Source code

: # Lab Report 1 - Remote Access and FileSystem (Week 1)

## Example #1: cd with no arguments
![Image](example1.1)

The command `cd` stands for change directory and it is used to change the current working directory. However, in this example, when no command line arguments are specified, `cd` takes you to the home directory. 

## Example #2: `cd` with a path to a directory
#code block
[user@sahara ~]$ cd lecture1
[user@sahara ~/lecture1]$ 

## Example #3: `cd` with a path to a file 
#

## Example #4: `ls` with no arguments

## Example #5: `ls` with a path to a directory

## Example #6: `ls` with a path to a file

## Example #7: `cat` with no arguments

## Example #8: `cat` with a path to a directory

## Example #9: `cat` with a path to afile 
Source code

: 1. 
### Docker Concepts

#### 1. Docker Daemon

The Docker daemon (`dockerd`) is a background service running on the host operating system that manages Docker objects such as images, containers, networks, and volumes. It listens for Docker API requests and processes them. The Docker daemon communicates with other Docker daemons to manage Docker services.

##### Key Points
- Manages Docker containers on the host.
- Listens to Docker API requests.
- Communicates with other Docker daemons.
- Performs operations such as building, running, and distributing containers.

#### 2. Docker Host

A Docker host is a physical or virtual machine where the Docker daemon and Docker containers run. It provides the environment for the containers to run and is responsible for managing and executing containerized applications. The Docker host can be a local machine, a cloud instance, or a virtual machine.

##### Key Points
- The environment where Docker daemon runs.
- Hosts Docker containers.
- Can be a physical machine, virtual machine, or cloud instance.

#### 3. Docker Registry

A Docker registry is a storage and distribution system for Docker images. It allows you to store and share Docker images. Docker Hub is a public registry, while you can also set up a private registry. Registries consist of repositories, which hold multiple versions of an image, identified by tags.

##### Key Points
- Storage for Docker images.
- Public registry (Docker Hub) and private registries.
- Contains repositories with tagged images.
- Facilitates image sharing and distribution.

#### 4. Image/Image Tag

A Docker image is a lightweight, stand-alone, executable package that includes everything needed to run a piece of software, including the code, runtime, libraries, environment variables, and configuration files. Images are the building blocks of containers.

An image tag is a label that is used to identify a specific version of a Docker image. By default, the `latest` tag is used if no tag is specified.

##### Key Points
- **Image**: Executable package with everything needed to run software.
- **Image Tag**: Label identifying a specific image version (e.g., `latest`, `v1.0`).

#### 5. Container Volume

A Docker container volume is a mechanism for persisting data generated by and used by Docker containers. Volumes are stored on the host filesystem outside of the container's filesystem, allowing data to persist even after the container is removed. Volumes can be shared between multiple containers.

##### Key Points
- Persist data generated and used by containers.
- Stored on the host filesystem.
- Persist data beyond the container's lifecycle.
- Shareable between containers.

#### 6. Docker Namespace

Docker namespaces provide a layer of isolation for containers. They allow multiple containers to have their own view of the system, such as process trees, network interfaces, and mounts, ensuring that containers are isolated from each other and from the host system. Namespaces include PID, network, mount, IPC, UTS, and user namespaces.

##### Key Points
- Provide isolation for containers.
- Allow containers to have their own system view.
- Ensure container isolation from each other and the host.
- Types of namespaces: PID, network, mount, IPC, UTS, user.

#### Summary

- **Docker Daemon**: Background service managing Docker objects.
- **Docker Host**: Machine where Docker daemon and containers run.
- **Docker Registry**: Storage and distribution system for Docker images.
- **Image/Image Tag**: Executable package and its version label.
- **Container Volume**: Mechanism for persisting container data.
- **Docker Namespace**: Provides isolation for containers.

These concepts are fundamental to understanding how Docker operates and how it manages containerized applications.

> **Work instruction**
Reproduce each record exactly as it appears.

> **Task solution**
Source code

: # Lab Report 1 - Remote Access and FileSystem (Week 1)

## Example #1: cd with no arguments
![Image](example1.1)

The command `cd` stands for change directory and it is used to change the current working directory. However, in this example, when no command line arguments are specified, `cd` takes you to the home directory. 

## Example #2: `cd` with a path to a directory
#code block
[user@sahara ~]$ cd lecture1
[user@sahara ~/lecture1]$ 

## Example #3: `cd` with a path to a file 
#

## Example #4: `ls` with no arguments

## Example #5: `ls` with a path to a directory

## Example #6: `ls` with a path to a file

## Example #7: `cat` with no arguments

## Example #8: `cat` with a path to a directory

## Example #9: `cat` with a path to afile 
Source code

: 1. 
### Docker Concepts

#### 1. Docker Daemon

The Docker daemon (`dockerd`) is a background service running on the host operating system that manages Docker objects such as images, containers, networks, and volumes. It listens for Docker API requests and processes them. The Docker daemon communicates with other Docker daemons to manage Docker services.

##### Key Points
- Manages Docker containers on the host.
- Listens to Docker API requests.
- Communicates with other Docker daemons.
- Performs operations such as building, running, and distributing containers.

#### 2. Docker Host

A Docker host is a physical or virtual machine where the Docker daemon and Docker containers run. It provides the environment for the containers to run and is responsible for managing and executing containerized applications. The Docker host can be a local machine, a cloud instance, or a virtual machine.

##### Key Points
- The environment where Docker daemon runs.
- Hosts Docker containers.
- Can be a physical machine, virtual machine, or cloud instance.

#### 3. Docker Registry

A Docker registry is a storage and distribution system for Docker images. It allows you to store and share Docker images. Docker Hub is a public registry, while you can also set up a private registry. Registries consist of repositories, which hold multiple versions of an image, identified by tags.

##### Key Points
- Storage for Docker images.
- Public registry (Docker Hub) and private registries.
- Contains repositories with tagged images.
- Facilitates image sharing and distribution.

#### 4. Image/Image Tag

A Docker image is a lightweight, stand-alone, executable package that includes everything needed to run a piece of software, including the code, runtime, libraries, environment variables, and configuration files. Images are the building blocks of containers.

An image tag is a label that is used to identify a specific version of a Docker image. By default, the `latest` tag is used if no tag is specified.

##### Key Points
- **Image**: Executable package with everything needed to run software.
- **Image Tag**: Label identifying a specific image version (e.g., `latest`, `v1.0`).

#### 5. Container Volume

A Docker container volume is a mechanism for persisting data generated by and used by Docker containers. Volumes are stored on the host filesystem outside of the container's filesystem, allowing data to persist even after the container is removed. Volumes can be shared between multiple containers.

##### Key Points
- Persist data generated and used by containers.
- Stored on the host filesystem.
- Persist data beyond the container's lifecycle.
- Shareable between containers.

#### 6. Docker Namespace

Docker namespaces provide a layer of isolation for containers. They allow multiple containers to have their own view of the system, such as process trees, network interfaces, and mounts, ensuring that containers are isolated from each other and from the host system. Namespaces include PID, network, mount, IPC, UTS, and user namespaces.

##### Key Points
- Provide isolation for containers.
- Allow containers to have their own system view.
- Ensure container isolation from each other and the host.
- Types of namespaces: PID, network, mount, IPC, UTS, user.

#### Summary

- **Docker Daemon**: Background service managing Docker objects.
- **Docker Host**: Machine where Docker daemon and containers run.
- **Docker Registry**: Storage and distribution system for Docker images.
- **Image/Image Tag**: Executable package and its version label.
- **Container Volume**: Mechanism for persisting container data.
- **Docker Namespace**: Provides isolation for containers.

These concepts are fundamental to understanding how Docker operates and how it manages containerized applications.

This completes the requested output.